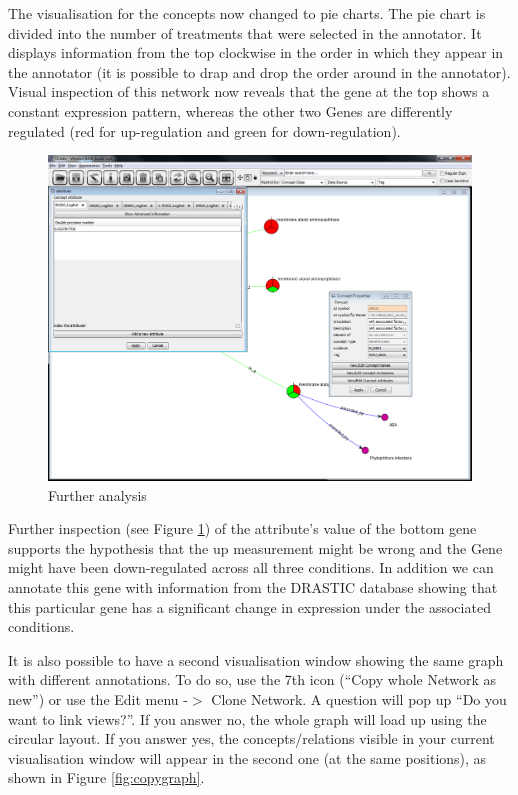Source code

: The visualisation for the concepts now changed to pie charts. 
The pie chart is divided into the number of treatments that were selected in the annotator. 
It displays information from the top clockwise in the order in which they appear in the annotator
(it is possible to drap and drop the order around in the annotator). 
Visual inspection of this network now reveals that the gene at the top shows a constant expression pattern, 
whereas the other two Genes are differently regulated (red for up-regulation and green for down-regulation).

\begin{figure}[H]
\centering
\includegraphics[scale=0.35]{images/Oct12/app1fig11.png} 
\caption{Further analysis}
\label{fig:further}
\end{figure}

Further inspection (see Figure \ref{fig:further}) of the attribute's value of the bottom gene supports the hypothesis 
that the up measurement might be wrong and the Gene might have been down-regulated across all three conditions. 
In addition we can annotate this gene with information from the DRASTIC database showing that 
this particular gene has a significant change in expression under the associated conditions. 

It is also possible to have a second visualisation window showing the same graph with different annotations.
To do so, use the 7th icon (``Copy whole Network as new'') or use the Edit menu -$>$ Clone Network.
A question will pop up ``Do you want to link views?''. 
If you answer no, the whole graph will load up using the circular layout.
If you answer yes, the concepts/relations visible in your current visualisation window will appear in the second one (at the same positions),
as shown in Figure \ref{fig:copygraph}.

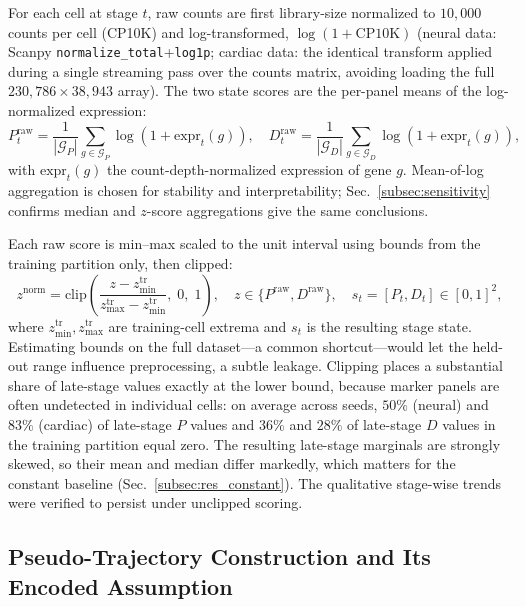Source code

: \documentclass[pdflatex,sn-mathphys-num]{sn-jnl}
\theoremstyle{thmstyleone}%
\theoremstyle{thmstyletwo}%
\theoremstyle{thmstylethree}%
\begin{document}
For each cell at stage $t$, raw counts are first library-size normalized to $10{,}000$ counts per cell (CP10K) and log-transformed, $\log(1+\mathrm{CP10K})$ (neural data: Scanpy \texttt{normalize\_total}+\texttt{log1p}; cardiac data: the identical transform applied during a single streaming pass over the counts matrix, avoiding loading the full $230{,}786\times 38{,}943$ array). The two state scores are the per-panel means of the log-normalized expression:
\begin{equation}
P^{\mathrm{raw}}_t = \frac{1}{|\mathcal{G}_P|}\sum_{g\in\mathcal{G}_P}\log\!\left(1+\mathrm{expr}_t(g)\right), \quad
D^{\mathrm{raw}}_t = \frac{1}{|\mathcal{G}_D|}\sum_{g\in\mathcal{G}_D}\log\!\left(1+\mathrm{expr}_t(g)\right),
\label{eq:marker_scores}
\end{equation}
with $\mathrm{expr}_t(g)$ the count-depth-normalized expression of gene $g$. Mean-of-log aggregation is chosen for stability and interpretability; Sec.~\ref{subsec:sensitivity} confirms median and $z$-score aggregations give the same conclusions.

Each raw score is min--max scaled to the unit interval using bounds from the training partition only, then clipped:
\begin{equation}
z^{\mathrm{norm}} = \mathrm{clip}\!\left(\frac{z - z_{\min}^{\mathrm{tr}}}{z_{\max}^{\mathrm{tr}} - z_{\min}^{\mathrm{tr}}},\;0,\;1\right), \quad z\in\{P^{\mathrm{raw}},D^{\mathrm{raw}}\}, \quad s_t=[P_t,D_t]\in[0,1]^2,
\label{eq:minmax_clip}
\end{equation}
where $z_{\min}^{\mathrm{tr}},z_{\max}^{\mathrm{tr}}$ are training-cell extrema and $s_t$ is the resulting stage state. Estimating bounds on the full dataset---a common shortcut---would let the held-out range influence preprocessing, a subtle leakage. Clipping places a substantial share of late-stage values exactly at the lower bound, because marker panels are often undetected in individual cells: on average across seeds, $50\%$ (neural) and $83\%$ (cardiac) of late-stage $P$ values and $36\%$ and $28\%$ of late-stage $D$ values in the training partition equal zero. The resulting late-stage marginals are strongly skewed, so their mean and median differ markedly, which matters for the constant baseline (Sec.~\ref{subsec:res_constant}). The qualitative stage-wise trends were verified to persist under unclipped scoring.

\subsection{\textbf{Pseudo-Trajectory Construction and Its Encoded Assumption}}
\label{subsec:traj}
\end{document}
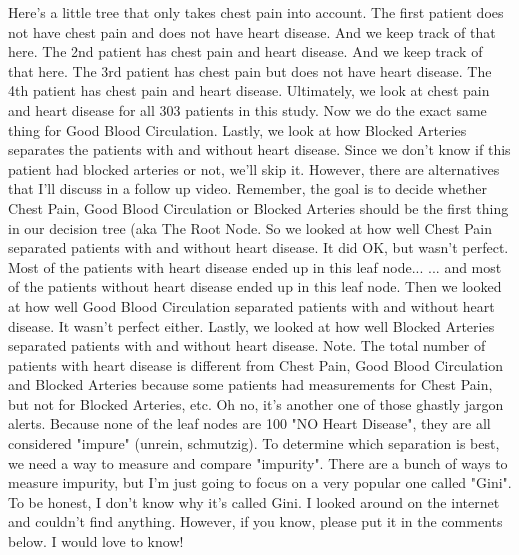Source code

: \documentclass[
	final,
	a4paper,
	oneside,
	parskip=full,
	headings=standardclasses,
	headings=big,
	pointednumbers
]{scrartcl}
\begin{document}
        Here's a little tree that only takes chest pain into account.
        The first patient does not have chest pain and does not have heart disease.
        And we keep track of that here.
        The 2nd patient has chest pain and heart disease.
        And we keep track of that here.
        The 3rd patient has chest pain but does not have heart disease.
        The 4th patient has chest pain and heart disease.
        Ultimately, we look at chest pain and heart disease for all 303
        patients in this study.
        Now we do the exact same thing for Good Blood Circulation.
        Lastly, we look at how Blocked Arteries separates the patients with
        and without heart disease.
        Since we don't know if this patient had blocked arteries or not,
        we'll skip it.
        However, there are alternatives that I'll discuss in a follow up video.
        Remember, the goal is to decide whether Chest Pain,
        Good Blood Circulation or Blocked Arteries should be the first thing
        in our decision tree (aka The Root Node.
        So we looked at how well Chest Pain separated patients with and without
        heart disease.
        It did OK, but wasn't perfect.
        Most of the patients with heart disease ended up in this leaf node...
        ... and most of the patients without heart disease ended up in this leaf node.
        Then we looked at how well Good Blood Circulation separated patients with
        and without heart disease.
        It wasn't perfect either.
        Lastly, we looked at how well Blocked Arteries separated patients
        with and without heart disease.
        Note. The total number of patients with heart disease is different
        from Chest Pain,
        Good Blood Circulation and Blocked Arteries because some patients
        had measurements for Chest Pain, but not for Blocked Arteries, etc.
        Oh no, it's another one of those ghastly jargon alerts.
        Because none of the leaf nodes are 100%
        "NO Heart Disease", they are all considered "impure" (unrein, schmutzig).
        To determine which separation is best, we need a way to measure and
        compare "impurity".
        There are a bunch of ways to measure impurity, but I'm just going to
        focus on a very popular one called "Gini".
        To be honest, I don't know why it's called Gini.
        I looked around on the internet and couldn't find anything.
        However, if you know, please put it in the comments below.
        I would love to know!
        
\end{document}
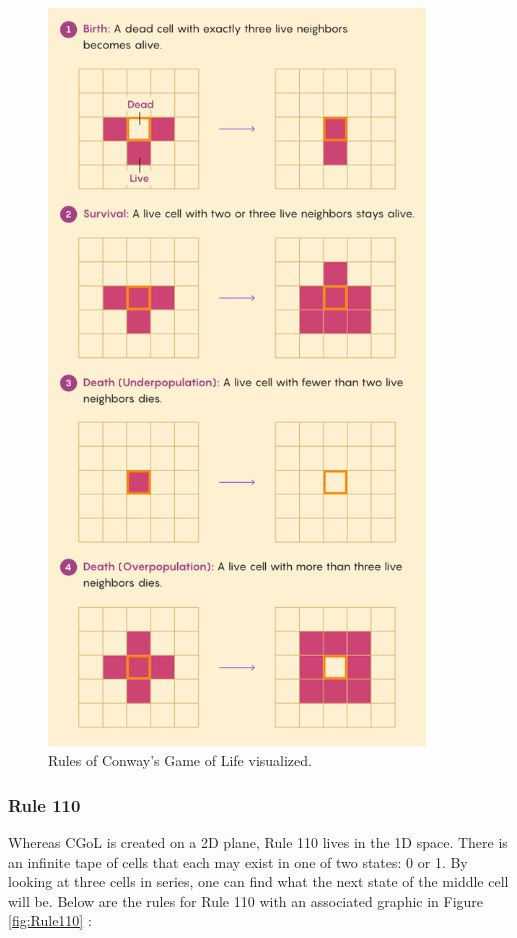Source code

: \begin{figure}[h!]
    \centering
    \includegraphics[width=10cm]{Images/CGoL.png}
       \caption{Rules of Conway's Game of Life visualized.}
            \label{fig:cgolrules}
\end{figure}

\newpage

\subsubsection{Rule 110}\label{subsubsec:Rule110}

Whereas CGoL is created on a 2D plane, Rule 110 lives in the 1D space.
There is an infinite tape of cells that each may exist in one of two states: 0 or 1.
By looking at three cells in series, one can find what the next state of the middle cell will be.
Below are the rules for Rule 110 with an associated graphic in Figure \ref{fig:Rule110} \cite{Rule110Img}:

:::::

Instructions to follow -> The expected result is every line from the material above that includes "right".

Written reply ->
P^{\mathrm{raw}}_t = \frac{1}{|\mathcal{G}_P|}\sum_{g\in\mathcal{G}_P}\log\!\left(1+\mathrm{expr}_t(g)\right), \quad
D^{\mathrm{raw}}_t = \frac{1}{|\mathcal{G}_D|}\sum_{g\in\mathcal{G}_D}\log\!\left(1+\mathrm{expr}_t(g)\right),
z^{\mathrm{norm}} = \mathrm{clip}\!\left(\frac{z - z_{\min}^{\mathrm{tr}}}{z_{\max}^{\mathrm{tr}} - z_{\min}^{\mathrm{tr}}},\;0,\;1\right), \quad z\in\{P^{\mathrm{raw}},D^{\mathrm{raw}}\}, \quad s_t=[P_t,D_t]\in[0,1]^2,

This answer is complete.